Divesting San Francisco’s pension fund from fossil fuel lags


Three years after the Board of Supervisors called for divestment of pension funds from the fossil fuel industry, hundreds of millions of dollars remain invested in companies like Exxon and Chevron.

The sluggish pace by which San Francisco is moving toward divesting has put the retirement board and its staff in the hot seat.

The Board of Supervisors adopted a resolution in 2013 calling on the San Francisco Employees’ Retirement System to divest from fossil fuel companies as part of a growing movement to fight climate change through investment power wielded by institutions like universities and local governments.

But the lack of progress since then has raised concerns.

“In San Francisco, we get some pretty good marks for having good plans, having good urging resolutions, but when it comes to action I don’t think that we are living up to the emergency that is before us today,” said Supervisor John Avalos, author of the divestment resolution.

On Thursday, Jay Huish, executive director of SFERS, was asked to explain the progress — or lack thereof — of divesting from the fossil fuel industry, before the Board of Supervisors Rules Committee hearing.

As the retirement board faced accusations of moving at a “glacial pace” or succumbing to “status quo” mentality, retirement board member Victor Makras confirmed to the San Francisco Examiner on Thursday he has requested a motion that would divest pension funds from thermal coal companies to be calendared at the retirement board’s Nov. 11 meeting. It would be the first vote to actually divest any portion of the fossil fuel investments.

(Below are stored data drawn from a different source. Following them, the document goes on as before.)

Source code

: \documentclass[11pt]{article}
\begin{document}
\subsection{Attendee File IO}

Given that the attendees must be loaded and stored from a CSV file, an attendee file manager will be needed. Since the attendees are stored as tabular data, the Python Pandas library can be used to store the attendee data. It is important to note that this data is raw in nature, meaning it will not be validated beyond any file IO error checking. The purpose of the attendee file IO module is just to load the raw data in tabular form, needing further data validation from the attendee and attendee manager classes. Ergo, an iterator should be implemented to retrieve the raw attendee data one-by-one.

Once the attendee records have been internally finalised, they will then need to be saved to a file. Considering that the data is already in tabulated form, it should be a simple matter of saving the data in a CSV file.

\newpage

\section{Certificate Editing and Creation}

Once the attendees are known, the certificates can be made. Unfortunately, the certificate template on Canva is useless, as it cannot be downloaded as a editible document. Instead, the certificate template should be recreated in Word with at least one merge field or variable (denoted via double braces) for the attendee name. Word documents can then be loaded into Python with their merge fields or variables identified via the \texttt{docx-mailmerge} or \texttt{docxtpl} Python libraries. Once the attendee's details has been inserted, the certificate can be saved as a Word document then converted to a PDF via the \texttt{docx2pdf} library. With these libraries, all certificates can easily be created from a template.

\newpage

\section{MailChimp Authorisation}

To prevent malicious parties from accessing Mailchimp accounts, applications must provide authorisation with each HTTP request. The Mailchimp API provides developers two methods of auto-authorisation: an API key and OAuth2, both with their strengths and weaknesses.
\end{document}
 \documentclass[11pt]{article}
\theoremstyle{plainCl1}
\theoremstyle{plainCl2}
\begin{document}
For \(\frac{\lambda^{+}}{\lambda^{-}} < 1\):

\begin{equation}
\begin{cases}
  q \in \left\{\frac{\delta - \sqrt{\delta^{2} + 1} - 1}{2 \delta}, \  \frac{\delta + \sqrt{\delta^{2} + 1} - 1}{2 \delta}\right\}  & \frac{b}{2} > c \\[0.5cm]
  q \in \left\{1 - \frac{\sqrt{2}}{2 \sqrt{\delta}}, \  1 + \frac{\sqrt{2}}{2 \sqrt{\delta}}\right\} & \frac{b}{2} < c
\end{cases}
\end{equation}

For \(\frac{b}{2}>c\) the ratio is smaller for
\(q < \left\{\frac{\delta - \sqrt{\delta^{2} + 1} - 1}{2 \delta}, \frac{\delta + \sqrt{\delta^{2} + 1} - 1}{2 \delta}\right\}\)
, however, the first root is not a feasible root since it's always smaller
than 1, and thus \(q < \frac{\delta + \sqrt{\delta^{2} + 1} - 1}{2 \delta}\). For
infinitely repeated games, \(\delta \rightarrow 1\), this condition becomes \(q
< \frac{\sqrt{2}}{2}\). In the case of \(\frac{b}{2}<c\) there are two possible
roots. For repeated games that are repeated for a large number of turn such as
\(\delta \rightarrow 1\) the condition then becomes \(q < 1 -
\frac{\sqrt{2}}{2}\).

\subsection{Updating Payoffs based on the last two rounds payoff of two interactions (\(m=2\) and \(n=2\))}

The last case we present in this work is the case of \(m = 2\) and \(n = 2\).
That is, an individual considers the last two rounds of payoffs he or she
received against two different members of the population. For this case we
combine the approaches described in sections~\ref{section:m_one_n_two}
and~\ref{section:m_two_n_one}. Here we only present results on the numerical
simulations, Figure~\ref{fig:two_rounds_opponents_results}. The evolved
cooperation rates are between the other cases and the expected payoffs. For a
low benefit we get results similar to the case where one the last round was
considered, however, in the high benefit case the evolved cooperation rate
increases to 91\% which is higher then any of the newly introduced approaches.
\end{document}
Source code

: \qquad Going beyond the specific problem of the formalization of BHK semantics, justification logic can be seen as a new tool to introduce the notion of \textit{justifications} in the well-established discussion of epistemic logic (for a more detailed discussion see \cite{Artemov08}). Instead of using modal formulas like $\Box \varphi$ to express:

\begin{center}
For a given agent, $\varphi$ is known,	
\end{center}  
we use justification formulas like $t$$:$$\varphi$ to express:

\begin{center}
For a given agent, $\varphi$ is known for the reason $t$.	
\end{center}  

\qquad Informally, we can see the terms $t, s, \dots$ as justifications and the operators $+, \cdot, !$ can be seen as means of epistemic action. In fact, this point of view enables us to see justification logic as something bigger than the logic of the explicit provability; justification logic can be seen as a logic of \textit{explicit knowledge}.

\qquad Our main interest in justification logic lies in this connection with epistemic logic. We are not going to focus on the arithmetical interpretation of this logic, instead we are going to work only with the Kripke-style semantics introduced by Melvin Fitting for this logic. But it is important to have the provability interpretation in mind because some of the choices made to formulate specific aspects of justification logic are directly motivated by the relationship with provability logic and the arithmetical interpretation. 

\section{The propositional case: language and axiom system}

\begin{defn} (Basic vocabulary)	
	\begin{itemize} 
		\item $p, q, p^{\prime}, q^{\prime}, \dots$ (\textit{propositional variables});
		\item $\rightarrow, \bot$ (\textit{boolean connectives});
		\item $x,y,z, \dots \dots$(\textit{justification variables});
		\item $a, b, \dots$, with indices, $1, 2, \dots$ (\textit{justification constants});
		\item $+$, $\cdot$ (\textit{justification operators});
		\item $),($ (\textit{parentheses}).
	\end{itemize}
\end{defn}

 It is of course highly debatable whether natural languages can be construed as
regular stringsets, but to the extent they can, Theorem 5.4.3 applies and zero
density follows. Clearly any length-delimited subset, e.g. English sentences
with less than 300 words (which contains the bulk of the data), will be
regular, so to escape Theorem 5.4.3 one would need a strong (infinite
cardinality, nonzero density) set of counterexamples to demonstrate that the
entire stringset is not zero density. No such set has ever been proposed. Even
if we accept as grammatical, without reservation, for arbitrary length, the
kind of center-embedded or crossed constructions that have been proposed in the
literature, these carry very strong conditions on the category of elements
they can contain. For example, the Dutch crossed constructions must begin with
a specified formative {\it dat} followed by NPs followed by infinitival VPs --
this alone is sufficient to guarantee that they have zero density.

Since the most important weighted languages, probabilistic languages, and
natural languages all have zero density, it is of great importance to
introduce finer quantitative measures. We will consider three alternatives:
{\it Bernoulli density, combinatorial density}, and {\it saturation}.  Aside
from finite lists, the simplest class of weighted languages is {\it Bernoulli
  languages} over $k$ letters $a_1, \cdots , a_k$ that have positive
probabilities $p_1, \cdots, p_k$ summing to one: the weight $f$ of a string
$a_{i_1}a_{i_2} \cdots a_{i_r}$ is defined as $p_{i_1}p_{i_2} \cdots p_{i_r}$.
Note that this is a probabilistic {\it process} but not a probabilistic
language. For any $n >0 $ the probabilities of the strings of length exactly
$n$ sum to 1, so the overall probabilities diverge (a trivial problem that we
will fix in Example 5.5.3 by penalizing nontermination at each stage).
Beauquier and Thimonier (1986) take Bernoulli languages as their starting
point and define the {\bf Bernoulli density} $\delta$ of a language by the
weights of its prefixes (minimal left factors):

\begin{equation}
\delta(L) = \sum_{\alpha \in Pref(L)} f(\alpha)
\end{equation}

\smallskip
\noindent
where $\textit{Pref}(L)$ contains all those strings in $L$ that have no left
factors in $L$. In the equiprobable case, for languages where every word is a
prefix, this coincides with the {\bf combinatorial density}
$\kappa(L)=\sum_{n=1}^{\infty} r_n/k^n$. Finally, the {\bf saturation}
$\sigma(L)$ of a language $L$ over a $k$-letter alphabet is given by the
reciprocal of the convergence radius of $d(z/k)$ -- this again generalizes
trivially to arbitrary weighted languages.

The thermal coal investments are quite low at about $10 million, but it would signal the board is serious about divesting. Makras has also requested the retirement board staff provide a list of the 10 worst polluting fossil fuel companies in the portfolio to begin analyzing divesting from them as well.

To address social concerns, the retirement board usually turns to shareholder voting rights and activism, as it currently is supposed to be doing so with fossil fuel companies, before actually voting to divest funds. In the past it has divested from tobacco companies and firms connected to genocide in Sudan and apartheid-era South Africa.

The failure to schedule meetings over the fossil fuel divestment issue has come under criticism, as well as gaps in the policies already adopted. The retirement board staff, for example, only notified the board after the fact of important shareholder proxy votes on climate–related resolutions for companies like Exxon and Chevron. Huish acknowledged “these were slipping through,” but the issue was since “remedied” and vowed advance notice for the 2016 proxy season.

The retirement board had voted in April to invest $100 million in fossil-free fuel index funds. “We are in the process of final contract negotiations with the index provider. I would anticipate that the investment would be in place by the end of this year,” Huish said.

The growing fossil fuel  divestment movement is based on the belief that these companies are driving climate change with the assistance of these investments and a withdrawal of the funds would incentivize carbon-free energy.

Brett Fleishman, a senior analyst with 350.org, an environment group, said, “Fossil fuel divestment has become a powerful part of the spectrum of social, political and economic movements addressing climate change.” He noted that 455 institutions, comprising $2.6 trillion in assets, have committed to divestment and that “many of these divestments haven’t cited moral impetus for the divestment as their motivating factor” but instead the “carbon risk,” as the value of these types of stocks have declined.

In 2013, San Francisco’s pension fund was valued at $15 billion with $565 million in fossil fuel investments. Today, the pension fund is valued at $21 billion and fossil investments have dipped below $480 million.